Once my friend Lisa was out for a run in Beartown State Forest, a place where none of us had ever seen a bear. Then it happened. The bear was standing to one side of her path, his head down, concentrating on whatever berries or insects he’d found for breakfast. She was terrified, but she was almost at the end of her run, and turning back meant adding on another four miles. So she kept her cool and her pace, and jogged right by the bear as if she passed it everyday.

Another time my uncle was hiking Monument Mountain in Great Barrington. Just as he got to the peak, he broke through the trees and stepped firmly on a large flat rock where not 6 feet away a black bear was sunning. My uncle was startled into stasis, and I imagine he stepped back into the woods as soundlessly as a cat on a hunt.

A few years ago I used my uncle’s experience to entice my husband Phil to hike the same mountain. I’d wanted to show him the bear spot and secretly hoped we’d see one resting, though not as close. We saw nothing that day but the spectacular view and a few gliding hawks.

Finally came my day of redemption. Actually there were two days and they were both last summer. First, my grandfather had been blaming the fat squirrels all season for knocking his giant birdfeeder down. Every morning he’d go outside and secure it again and every evening he’d hear a thump and he knew it was down again. So he started sitting in the kitchen with the lights off around the time the thump usually occurred. That way he thought he could suddenly turn on the porch light and catch the squirrels at their game. I don’t know what he thought he’d do after that.

Of course, it didn’t take too many nights for him to be in the right place at the right time.

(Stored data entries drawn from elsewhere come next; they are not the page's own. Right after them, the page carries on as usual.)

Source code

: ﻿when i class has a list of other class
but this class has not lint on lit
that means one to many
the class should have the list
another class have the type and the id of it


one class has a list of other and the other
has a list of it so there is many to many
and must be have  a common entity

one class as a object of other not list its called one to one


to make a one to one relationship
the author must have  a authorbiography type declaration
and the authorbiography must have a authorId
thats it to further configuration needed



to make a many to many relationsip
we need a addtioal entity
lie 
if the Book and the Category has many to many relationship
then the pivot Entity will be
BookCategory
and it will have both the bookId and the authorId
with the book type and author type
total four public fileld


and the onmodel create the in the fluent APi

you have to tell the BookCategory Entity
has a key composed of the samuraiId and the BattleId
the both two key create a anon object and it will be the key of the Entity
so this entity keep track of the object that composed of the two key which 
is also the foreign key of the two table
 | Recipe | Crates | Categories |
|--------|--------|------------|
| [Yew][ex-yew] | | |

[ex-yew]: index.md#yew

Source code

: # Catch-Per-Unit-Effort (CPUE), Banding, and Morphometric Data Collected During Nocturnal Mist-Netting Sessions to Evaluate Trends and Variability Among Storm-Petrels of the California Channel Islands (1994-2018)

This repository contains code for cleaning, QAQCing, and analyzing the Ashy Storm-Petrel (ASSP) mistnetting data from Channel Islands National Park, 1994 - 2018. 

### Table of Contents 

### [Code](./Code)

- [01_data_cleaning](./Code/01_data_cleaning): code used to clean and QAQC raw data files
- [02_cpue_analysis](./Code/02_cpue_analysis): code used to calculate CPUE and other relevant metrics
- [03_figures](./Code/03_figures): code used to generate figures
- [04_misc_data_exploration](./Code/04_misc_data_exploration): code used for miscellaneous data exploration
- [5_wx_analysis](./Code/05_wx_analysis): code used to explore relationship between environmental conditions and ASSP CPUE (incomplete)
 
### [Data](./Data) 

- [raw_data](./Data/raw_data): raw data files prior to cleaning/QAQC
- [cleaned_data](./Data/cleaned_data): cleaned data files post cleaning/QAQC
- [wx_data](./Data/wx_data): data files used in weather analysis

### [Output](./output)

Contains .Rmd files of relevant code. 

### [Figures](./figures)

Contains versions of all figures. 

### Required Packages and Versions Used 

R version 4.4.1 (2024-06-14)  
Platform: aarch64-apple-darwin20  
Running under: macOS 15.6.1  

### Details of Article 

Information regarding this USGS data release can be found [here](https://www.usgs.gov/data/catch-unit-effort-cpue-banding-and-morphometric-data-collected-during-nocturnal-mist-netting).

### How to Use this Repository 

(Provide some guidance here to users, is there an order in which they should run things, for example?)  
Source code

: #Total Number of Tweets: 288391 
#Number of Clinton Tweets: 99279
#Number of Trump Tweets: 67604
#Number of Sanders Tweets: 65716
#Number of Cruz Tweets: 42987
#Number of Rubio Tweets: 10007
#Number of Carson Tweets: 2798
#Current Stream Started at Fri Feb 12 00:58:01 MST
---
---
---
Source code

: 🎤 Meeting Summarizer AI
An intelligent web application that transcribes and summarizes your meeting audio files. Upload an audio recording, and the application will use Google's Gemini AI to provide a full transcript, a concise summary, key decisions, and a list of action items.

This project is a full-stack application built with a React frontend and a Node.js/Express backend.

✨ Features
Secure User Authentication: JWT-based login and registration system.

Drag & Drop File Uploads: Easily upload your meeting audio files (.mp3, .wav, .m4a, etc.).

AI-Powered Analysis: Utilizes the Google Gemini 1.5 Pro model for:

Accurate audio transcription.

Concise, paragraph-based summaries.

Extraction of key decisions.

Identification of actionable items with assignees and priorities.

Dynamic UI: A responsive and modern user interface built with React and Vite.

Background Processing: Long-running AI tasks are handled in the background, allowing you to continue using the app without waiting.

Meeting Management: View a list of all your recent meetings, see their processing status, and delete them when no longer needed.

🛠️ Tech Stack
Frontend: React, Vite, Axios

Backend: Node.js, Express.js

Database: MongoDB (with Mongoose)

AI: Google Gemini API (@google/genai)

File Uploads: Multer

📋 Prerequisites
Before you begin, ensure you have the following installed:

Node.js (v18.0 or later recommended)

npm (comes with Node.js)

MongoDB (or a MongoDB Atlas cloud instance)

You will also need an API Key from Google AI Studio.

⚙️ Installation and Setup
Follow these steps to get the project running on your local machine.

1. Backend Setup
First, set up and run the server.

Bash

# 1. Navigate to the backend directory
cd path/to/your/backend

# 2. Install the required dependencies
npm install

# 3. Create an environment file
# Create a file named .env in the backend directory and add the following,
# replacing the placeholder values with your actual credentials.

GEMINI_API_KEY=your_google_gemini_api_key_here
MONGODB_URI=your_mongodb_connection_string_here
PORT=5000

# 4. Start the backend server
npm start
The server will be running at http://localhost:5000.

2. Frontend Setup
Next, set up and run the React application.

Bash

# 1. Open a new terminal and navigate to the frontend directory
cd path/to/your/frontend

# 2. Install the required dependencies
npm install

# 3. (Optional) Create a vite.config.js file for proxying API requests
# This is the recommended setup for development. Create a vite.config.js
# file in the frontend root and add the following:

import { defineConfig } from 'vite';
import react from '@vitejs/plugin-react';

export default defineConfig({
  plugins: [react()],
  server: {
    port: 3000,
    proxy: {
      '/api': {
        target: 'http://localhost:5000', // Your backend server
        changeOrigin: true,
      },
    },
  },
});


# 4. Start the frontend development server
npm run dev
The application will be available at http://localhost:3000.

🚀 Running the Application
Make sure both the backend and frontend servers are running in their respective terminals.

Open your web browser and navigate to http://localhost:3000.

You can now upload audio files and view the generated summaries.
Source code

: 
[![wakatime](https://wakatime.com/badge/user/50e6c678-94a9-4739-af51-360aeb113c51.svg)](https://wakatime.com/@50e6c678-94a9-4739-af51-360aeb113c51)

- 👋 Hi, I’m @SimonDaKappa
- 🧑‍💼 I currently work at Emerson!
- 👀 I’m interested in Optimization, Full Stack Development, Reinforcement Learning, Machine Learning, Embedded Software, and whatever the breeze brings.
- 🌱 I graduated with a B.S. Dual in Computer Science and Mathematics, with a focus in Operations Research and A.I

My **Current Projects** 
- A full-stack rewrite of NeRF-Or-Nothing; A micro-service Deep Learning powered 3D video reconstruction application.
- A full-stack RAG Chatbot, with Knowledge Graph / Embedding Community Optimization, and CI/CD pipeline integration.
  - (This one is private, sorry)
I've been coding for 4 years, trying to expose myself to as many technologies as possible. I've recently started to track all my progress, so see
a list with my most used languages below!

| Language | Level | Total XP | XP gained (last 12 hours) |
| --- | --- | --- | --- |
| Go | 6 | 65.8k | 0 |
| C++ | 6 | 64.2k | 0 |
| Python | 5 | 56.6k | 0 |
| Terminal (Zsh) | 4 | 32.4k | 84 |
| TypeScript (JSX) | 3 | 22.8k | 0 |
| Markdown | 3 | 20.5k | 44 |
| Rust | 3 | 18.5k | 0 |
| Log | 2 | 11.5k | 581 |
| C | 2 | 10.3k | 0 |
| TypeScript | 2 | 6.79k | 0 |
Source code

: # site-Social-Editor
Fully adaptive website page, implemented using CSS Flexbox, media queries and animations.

When he heard the thump, he rushed to the window and clicked on the light. Much to his surprise he saw, with his own doubting eyes, the figure of a black bear, muzzle facing towards the porch light, eyes wide in confusion. This frightened my grandfather so much that he, a rare Republican in the Berkshires, almost turned Democrat.

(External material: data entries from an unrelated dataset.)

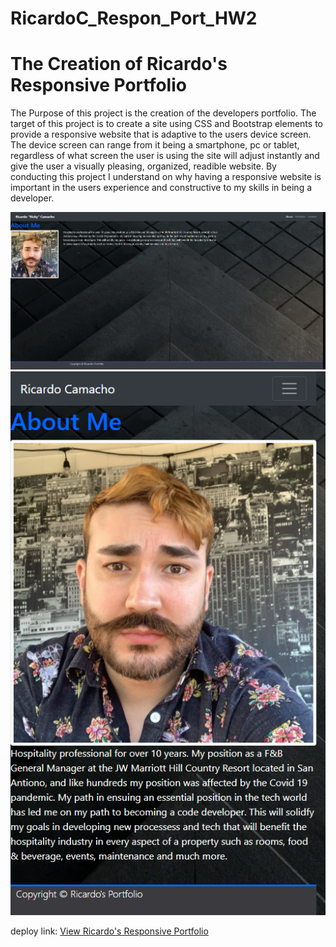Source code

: # RicardoC_Respon_Port_HW2

# The Creation of Ricardo's Responsive Portfolio

The Purpose of this project is the creation of the developers portfolio. The target of this project is to create a site using CSS and Bootstrap elements to provide a responsive website that is adaptive to the users device screen. The device screen can range from it being a smartphone, pc or tablet, regardless of what screen the user is using the site will adjust instantly and give the user a visually pleasing, organized, readible website. 
By conducting this project I understand on why having a responsive website is important in the users experience and constructive to my skills in being a developer.



<img src="https://github.com/ricardonc86/RicardoC_Respon_Port_HW2/blob/main/images/screencapture-ricardonc86-github-io-RicardoC-Respon-Port-HW2-2021-02-01-10_36_20.png" alt="Portfolio_full_view"/>

<img src="https://github.com/ricardonc86/RicardoC_Respon_Port_HW2/blob/main/images/screencapture-ricardonc86-github-io-RicardoC-Respon-Port-HW2-2021-02-01-11_03_16.png" alt="Portfolio_small_view">


deploy link: <a href="https://ricardonc86.github.io/RicardoC_Respon_Port_HW2/">View Ricardo's Responsive Portfolio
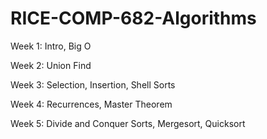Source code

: # RICE-COMP-682-Algorithms

Week 1: Intro, Big O 

Week 2: Union Find

Week 3: Selection, Insertion, Shell Sorts

Week 4: Recurrences, Master Theorem

Week 5: Divide and Conquer Sorts, Mergesort, Quicksort
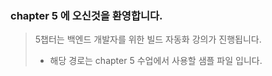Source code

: ### chapter 5 에 오신것을 환영합니다.  
>  5챕터는 백엔드 개발자를 위한 
빌드 자동화 강의가 진행됩니다.
> - 해당 경로는 chapter 5 수업에서 사용할 샘플 파일 입니다.
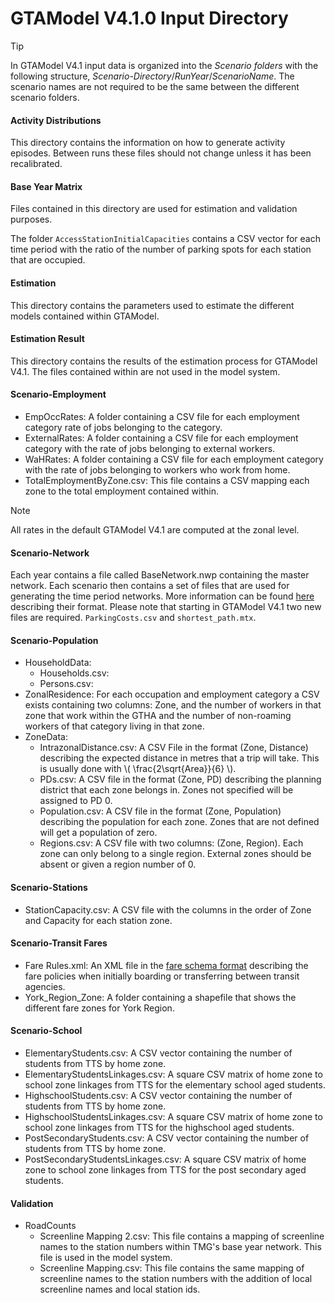 # GTAModel V4.1.0 Input Directory

> [!Tip]
> In GTAModel V4.1 input data is organized into the _Scenario folders_ with the following structure,
> _Scenario-Directory_/_RunYear_/_ScenarioName_.
> The scenario names are not required to be the same between the different scenario folders.

#### Activity Distributions

This directory contains the information on how to generate activity episodes.  Between runs these files should not change unless it has been recalibrated.

#### Base Year Matrix

Files contained in this directory are used for estimation and validation purposes.

The folder `AccessStationInitialCapacities` contains a CSV vector for each time period with the ratio of the number of parking
spots for each station that are occupied.

#### Estimation

This directory contains the parameters used to estimate the different models contained within GTAModel.

#### Estimation Result

This directory contains the results of the estimation process for GTAModel V4.1.  The files contained
within are not used in the model system.

#### Scenario-Employment

* EmpOccRates: A folder containing a CSV file for each employment category rate of jobs belonging to the category.
* ExternalRates: A folder containing a CSV file for each employment category with the rate of jobs belonging to external workers.
* WaHRates: A folder containing a CSV file for each employment category with the rate of jobs belonging to workers who work from home.
* TotalEmploymentByZone.csv: This file contains a CSV mapping each zone to the total employment contained within.

> [!NOTE]
> All rates in the default GTAModel V4.1 are computed at the zonal level.

#### Scenario-Network

Each year contains a file called BaseNetwork.nwp containing the master network.  Each scenario then contains a set of files
that are used for generating the time period networks.  More information can be found [here](../file_formats/network_scenario_format.md) describing their format.
Please note that starting in GTAModel V4.1 two new files are required. `ParkingCosts.csv` and `shortest_path.mtx`.

#### Scenario-Population

* HouseholdData:
  * Households.csv: 
  * Persons.csv: 
* ZonalResidence: For each occupation and employment category a CSV exists containing two columns:
Zone, and the number of workers in that zone that work within the GTHA and the number of non-roaming workers of that
category living in that zone.
* ZoneData: 
  * IntrazonalDistance.csv: A CSV File in the format (Zone, Distance) describing the expected distance in metres that a trip will take.  This is usually done with \\( \frac{2\sqrt{Area}}{6} \\).
  * PDs.csv: A CSV file in the format (Zone, PD) describing the planning district that each zone belongs in.  Zones not specified will be assigned to PD 0. 
  * Population.csv: A CSV file in the format (Zone, Population) describing the population for each zone.  Zones that are not defined will get a population of zero.
  * Regions.csv: A CSV file with two columns: (Zone, Region).  Each zone can only belong to a single region.  External zones
    should be absent or given a region number of 0.

#### Scenario-Stations

* StationCapacity.csv: A CSV file with the columns in the order of Zone and Capacity for each station zone.

#### Scenario-Transit Fares

* Fare Rules.xml: An XML file in the [fare schema format](../file_formats/fare_schema_file_specification.md) describing the fare policies
    when initially boarding or transferring between transit agencies.
* York_Region_Zone: A folder containing a shapefile that shows the different fare zones for York Region.

#### Scenario-School

* ElementaryStudents.csv: A CSV vector containing the number of students from TTS by home zone.
* ElementaryStudentsLinkages.csv: A square CSV matrix of home zone to school zone linkages from TTS
        for the elementary school aged students.
* HighschoolStudents.csv: A CSV vector containing the number of students from TTS by home zone.
* HighschoolStudentsLinkages.csv: A square CSV matrix of home zone to school zone linkages from TTS
        for the highschool aged students.
* PostSecondaryStudents.csv: A CSV vector containing the number of students from TTS by home zone.
* PostSecondaryStudentsLinkages.csv: A square CSV matrix of home zone to school zone linkages from TTS
        for the post secondary aged students.

#### Validation

* RoadCounts
  * Screenline Mapping 2.csv: This file contains a mapping of screenline names to the station numbers within
    TMG's base year network.  This file is used in the model system.
  * Screenline Mapping.csv: This file contains the same mapping of screenline names to the station numbers
    with the addition of local screenline names and local station ids.
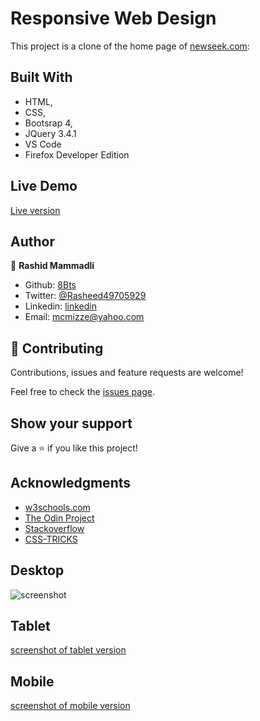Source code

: # Responsive Web Design

This project is a clone of the home page of <a href="https://www.newsweek.com/">newseek.com</a>: 

## Built With

- HTML,
- CSS,
- Bootsrap 4,
- JQuery 3.4.1
- VS Code
- Firefox Developer Edition

## Live Demo

<a href="https://rawcdn.githack.com/8Bts/newsweek-clone/f1291dabb135f58298f0f6845cb155dd9e78cb64/index.html" target="_blank">Live version</a>

## Author

👤 **Rashid Mammadli**

- Github: [8Bts](https://github.com/8Bts)
- Twitter: [@Rasheed49705929](https://twitter.com/Rasheed49705929)
- Linkedin: [linkedin](https://www.linkedin.com/in/rashid-mammadli-62b9b1171/)
- Email: mcmizze@yahoo.com

## 🤝 Contributing

Contributions, issues and feature requests are welcome!

Feel free to check the <a href="https://github.com/8Bts/newsweek-clone/issues" target="_blank">issues page</a>.

## Show your support

Give a ⭐️ if you like this project!

## Acknowledgments

- <a href="https://www.w3schools.com/" target="_blank">w3schools.com</a> 
- <a href="https://www.theodinproject.com/" target="_blank">The Odin Project</a>
- <a href="https://www.stackoverflow.com/" target="_blank">Stackoverflow</a>
- <a href="https://css-tricks.com/" target="_blank">CSS-TRICKS</a>

## Desktop
![screenshot](https://github.com/8Bts/newsweek-clone/blob/home-page/screenshots/destkop.png)

## Tablet
[screenshot of tablet version](https://github.com/8Bts/newsweek-clone/blob/home-page/screenshots/tablet.png)

## Mobile
[screenshot of mobile version](https://github.com/8Bts/newsweek-clone/blob/home-page/screenshots/mobile.png)
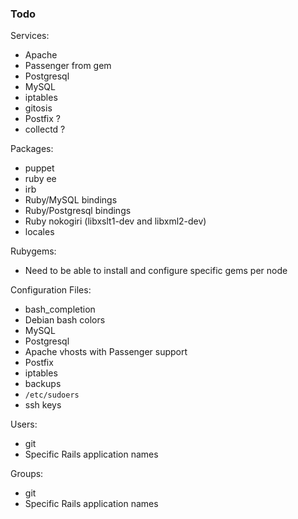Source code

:### Todo

Services:

* Apache
* Passenger from gem
* Postgresql
* MySQL
* iptables
* gitosis
* Postfix ?
* collectd ?

Packages:

* puppet
* ruby ee
* irb
* Ruby/MySQL bindings
* Ruby/Postgresql bindings
* Ruby nokogiri (libxslt1-dev and libxml2-dev)
* locales

Rubygems:

* Need to be able to install and configure specific gems per node

Configuration Files:

* bash_completion
* Debian bash colors
* MySQL
* Postgresql
* Apache vhosts with Passenger support
* Postfix
* iptables
* backups
* `/etc/sudoers`
* ssh keys

Users:

* git
* Specific Rails application names

Groups:

* git
* Specific Rails application names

Shortly after the bear-in-the-yard episode, I was taking a long walk when I noticed Grampa’s red truck suddenly speeding toward me. The passenger door was thrown open before he was next to me and he was shouting, “Get in. Get in. Hurry. I’ll tell you on the way.” For those of you who are wondering, this is not the best way to approach a person without causing undue worry. Scenes of violent car crashes and sudden deaths spilled through my mind before he finally thought to tell me nothing was wrong. We drove down a twisty dirt road bordering the lake and stopped at an illogical spot. There was no driveway or cottage, just a small bog and some tall hemlocks. “Look,” he pointed up. “But whisper.” There were four of them sleeping in separate trees. A mother bear and three cubs. Grampa had to admit it – there were bears around here after all.

Today I am writing from the place where my husband and I spend our vacations, a cottage in the Berkshires near my grandparent’s house, about 250 feet from the spot where I saw my bear years ago on Sandisfield Road.

Most evenings we come home after dark, and each time our headlights fan the empty screen of woods we are disappointed again. We are careful every day to bungee-cord our garbage, keep our porch doors secured, and turn a fan on when we’re cooking to get rid of the food smells quickly. Even though we outwardly make every effort not to draw bears near, I must confess: yesterday I threw a water cracker just beyond our porch steps, and every night I wake up and turn on the outside lights, hoping. But, so far, nothing.

I think I’ve figured out why. Just last week I read about the newest bear controversy in Massachusetts. There are approximately 3,800 black bears in these woods now, and the possibility of a longer bear-hunting season is being debated.

Hey, these bears may be from the country, but they know a good gig when they’ve got one.

Hiding out a while may be the smartest thing they could do.